Heritage, modernized. Trailblazer - it's a name that's tinged with nostalgia. Sold between 2002 and 2009, the original Trailblazer generation was a popular choice in that time of cheap gas and insatiable demand for capable, powerful SUVs.

Chevrolet killed off the model in the late Aughts, and the name had since been dormant - until last year. Now it's back as a micro-crossover competing against the likes of the Nissan Kicks, Ford EcoSport, Subaru Crosstrek, and Hyundai Kona. The price? Less than $23,000 to start.

Though the new model can't hold a candle to the old one when it comes to high-clearance, four-wheel-drive hijinks, it has style in spades and some excellent available features to boot. This alone makes it a tempting little runabout in a trending segment. But is it perfect? We wouldn't necessarily go that far.

Pokey powertrains, decent fuel economy. If Chevrolet is still the heartbeat of America, the Trailblazer's pair of three-cylinders has us concerned with the long-term prognosis. Let's start with the base 1.2-liter turbocharged three-cylinder, which generates 137 horsepower and 162 lb-ft of torque.

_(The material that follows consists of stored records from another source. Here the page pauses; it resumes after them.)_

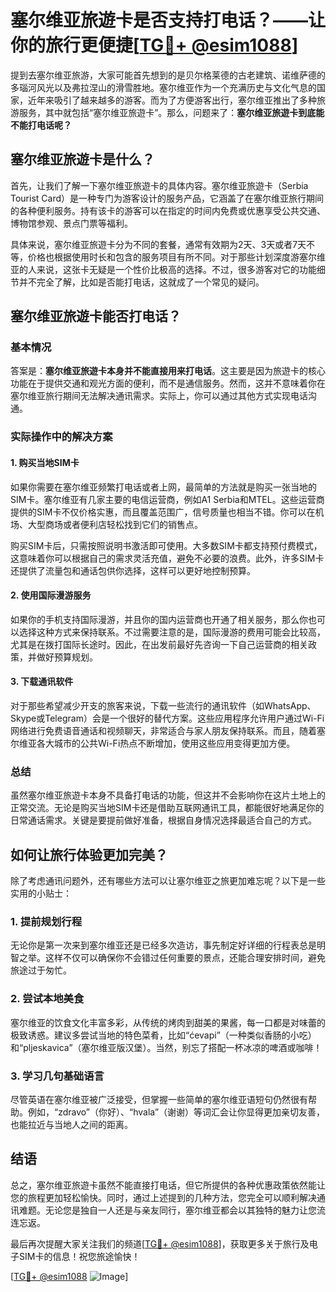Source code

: # 塞尔维亚旅遊卡是否支持打电话？——让你的旅行更便捷[[TG💪+ @esim1088](https://t.me/s/esim1088)]

提到去塞尔维亚旅游，大家可能首先想到的是贝尔格莱德的古老建筑、诺维萨德的多瑙河风光以及弗拉涅山的滑雪胜地。塞尔维亚作为一个充满历史与文化气息的国家，近年来吸引了越来越多的游客。而为了方便游客出行，塞尔维亚推出了多种旅游服务，其中就包括“塞尔维亚旅遊卡”。那么，问题来了：**塞尔维亚旅遊卡到底能不能打电话呢？**

## 塞尔维亚旅遊卡是什么？

首先，让我们了解一下塞尔维亚旅遊卡的具体内容。塞尔维亚旅遊卡（Serbia Tourist Card）是一种专门为游客设计的服务产品，它涵盖了在塞尔维亚旅行期间的各种便利服务。持有该卡的游客可以在指定的时间内免费或优惠享受公共交通、博物馆参观、景点门票等福利。

具体来说，塞尔维亚旅遊卡分为不同的套餐，通常有效期为2天、3天或者7天不等，价格也根据使用时长和包含的服务项目有所不同。对于那些计划深度游塞尔维亚的人来说，这张卡无疑是一个性价比极高的选择。不过，很多游客对它的功能细节并不完全了解，比如是否能打电话，这就成了一个常见的疑问。

## 塞尔维亚旅遊卡能否打电话？

### 基本情况

答案是：**塞尔维亚旅遊卡本身并不能直接用来打电话**。这主要是因为旅遊卡的核心功能在于提供交通和观光方面的便利，而不是通信服务。然而，这并不意味着你在塞尔维亚旅行期间无法解决通讯需求。实际上，你可以通过其他方式实现电话沟通。

### 实际操作中的解决方案

#### 1. 购买当地SIM卡

如果你需要在塞尔维亚频繁打电话或者上网，最简单的方法就是购买一张当地的SIM卡。塞尔维亚有几家主要的电信运营商，例如A1 Serbia和MTEL。这些运营商提供的SIM卡不仅价格实惠，而且覆盖范围广，信号质量也相当不错。你可以在机场、大型商场或者便利店轻松找到它们的销售点。

购买SIM卡后，只需按照说明书激活即可使用。大多数SIM卡都支持预付费模式，这意味着你可以根据自己的需求灵活充值，避免不必要的浪费。此外，许多SIM卡还提供了流量包和通话包供你选择，这样可以更好地控制预算。

#### 2. 使用国际漫游服务

如果你的手机支持国际漫游，并且你的国内运营商也开通了相关服务，那么你也可以选择这种方式来保持联系。不过需要注意的是，国际漫游的费用可能会比较高，尤其是在拨打国际长途时。因此，在出发前最好先咨询一下自己运营商的相关政策，并做好预算规划。

#### 3. 下载通讯软件

对于那些希望减少开支的旅客来说，下载一些流行的通讯软件（如WhatsApp、Skype或Telegram）会是一个很好的替代方案。这些应用程序允许用户通过Wi-Fi网络进行免费语音通话和视频聊天，非常适合与家人朋友保持联系。而且，随着塞尔维亚各大城市的公共Wi-Fi热点不断增加，使用这些应用变得更加方便。

### 总结

虽然塞尔维亚旅遊卡本身不具备打电话的功能，但这并不会影响你在这片土地上的正常交流。无论是购买当地SIM卡还是借助互联网通讯工具，都能很好地满足你的日常通话需求。关键是要提前做好准备，根据自身情况选择最适合自己的方式。

## 如何让旅行体验更加完美？

除了考虑通讯问题外，还有哪些方法可以让塞尔维亚之旅更加难忘呢？以下是一些实用的小贴士：

### 1. 提前规划行程

无论你是第一次来到塞尔维亚还是已经多次造访，事先制定好详细的行程表总是明智之举。这样不仅可以确保你不会错过任何重要的景点，还能合理安排时间，避免旅途过于匆忙。

### 2. 尝试本地美食

塞尔维亚的饮食文化丰富多彩，从传统的烤肉到甜美的果酱，每一口都是对味蕾的极致诱惑。建议多尝试当地的特色菜肴，比如“ćevapi”（一种类似香肠的小吃）和“pljeskavica”（塞尔维亚版汉堡）。当然，别忘了搭配一杯冰凉的啤酒或咖啡！

### 3. 学习几句基础语言

尽管英语在塞尔维亚被广泛接受，但掌握一些简单的塞尔维亚语短句仍然很有帮助。例如，“zdravo”（你好）、“hvala”（谢谢）等词汇会让你显得更加亲切友善，也能拉近与当地人之间的距离。

## 结语

总之，塞尔维亚旅遊卡虽然不能直接打电话，但它所提供的各种优惠政策依然能让您的旅程更加轻松愉快。同时，通过上述提到的几种方法，您完全可以顺利解决通讯难题。无论您是独自一人还是与亲友同行，塞尔维亚都会以其独特的魅力让您流连忘返。

最后再次提醒大家关注我们的频道[[TG💪+ @esim1088](https://t.me/s/esim1088)]，获取更多关于旅行及电子SIM卡的信息！祝您旅途愉快！

[[TG💪+ @esim1088](https://t.me/s/esim1088) ![Image](https://i.postimg.cc/4NQfJmqS/Snipaste-2025-05-13-00-14-12.png)]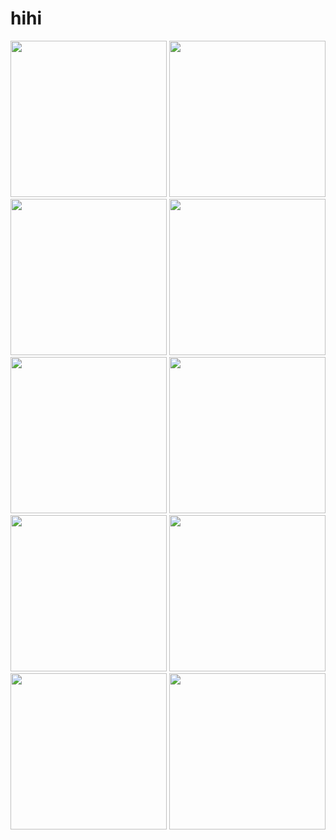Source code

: # hihi
 <img width="250" src="https://user-images.githubusercontent.com/63664661/79888457-aab0c280-8437-11ea-9391-8bcf863e9cb3.png">
<img width="250" src="https://user-images.githubusercontent.com/63664661/79889350-daac9580-8438-11ea-82dd-5ad0a9ef8bc0.png">
<img width="250" src="https://user-images.githubusercontent.com/63664661/79889663-53abed00-8439-11ea-9772-f592e8bebf33.png">
<img width="250" src="https://user-images.githubusercontent.com/63664661/79889799-7e964100-8439-11ea-9ca5-7866ba50a482.png">
<img width="250" src="https://user-images.githubusercontent.com/63664661/79890063-e482c880-8439-11ea-89d2-cbac495204b2.png">
<img width="250" src="https://user-images.githubusercontent.com/63664661/79890092-ef3d5d80-8439-11ea-92b7-7e3115df185b.png">
<img width="250" src="https://user-images.githubusercontent.com/63664661/79891174-979ff180-843b-11ea-953c-a5dad1afebf1.png">
<img width="250" src="https://user-images.githubusercontent.com/63664661/79891231-aa1a2b00-843b-11ea-83de-0bea86b3e203.png">
<img width="250" src="https://user-images.githubusercontent.com/63664661/79891254-b1d9cf80-843b-11ea-9cc1-0053a78a886a.png">
<img width="250" src="https://user-images.githubusercontent.com/63664661/79891281-bc946480-843b-11ea-9744-9f2dd6952184.png">
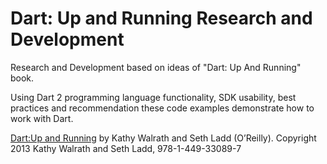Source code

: # Dart: Up and Running Research and Development
Research and Development based on ideas of "Dart: Up And Running" book.

Using Dart 2 programming language functionality, SDK usability, best practices and recommendation these code examples demonstrate how to work with Dart.

[Dart:Up and Running](https://www.oreilly.com/library/view/dart-up-and/9781449330880/) by Kathy Walrath and Seth Ladd (O’Reilly). Copyright 2013 Kathy Walrath and Seth Ladd, 978-1-449-33089-7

Those figures are actually decent by the standards of this modest segment, but somewhere along the drivetrain that meager power output is sapped and muted. It feels like it takes an entire time zone to get to 60 mph from a standstill.

The optional 1.3-liter turbocharged three-cylinder isn't much better, using its 155 horsepower to deliver 60 mph in 9.4 seconds. We that Chevy offered a four-cylinder - something that can be had in the competing Ford EcoSport, Subaru Crosstrek, Nissan Kicks, and a host of other competing - and more refined - vehicles. A fourth cylinder is sorely missed in the Trailblazer.

On the transmission front, models with front-wheel drive get a CVT; all-wheel-drive models use a nine-speed automatic and mandate the 1.3-liter engine. We heavily preferred the latter for its crisp shifting and decisive nature, two attributes missing from the CVT. The optional powertrain is worth it for the gearbox alone.

As for fuel economy, the Trailblazer returns up to 28 mpg city and 31 mpg highway with the base engine. That's not bad - and better than competitors such as the Ford EcoSport - but opting for the optional 1.3-liter engine actually improves things to 29/33 mpg. A more powerful engine getting better gas mileage defies convention, but it's a reflection of how hard the 1.2-liter engine has to work to motivate the Trailblazer.

Roomy, attractive interior. Step into the Trailblazer and you'll find one of Chevy's better budget interiors. Material quality is commendable, especially on the higher trims - a top-spec RS model doesn't disappoint in its choice of plastics and textiles. Build quality is likewise better than expected for its segment and price point.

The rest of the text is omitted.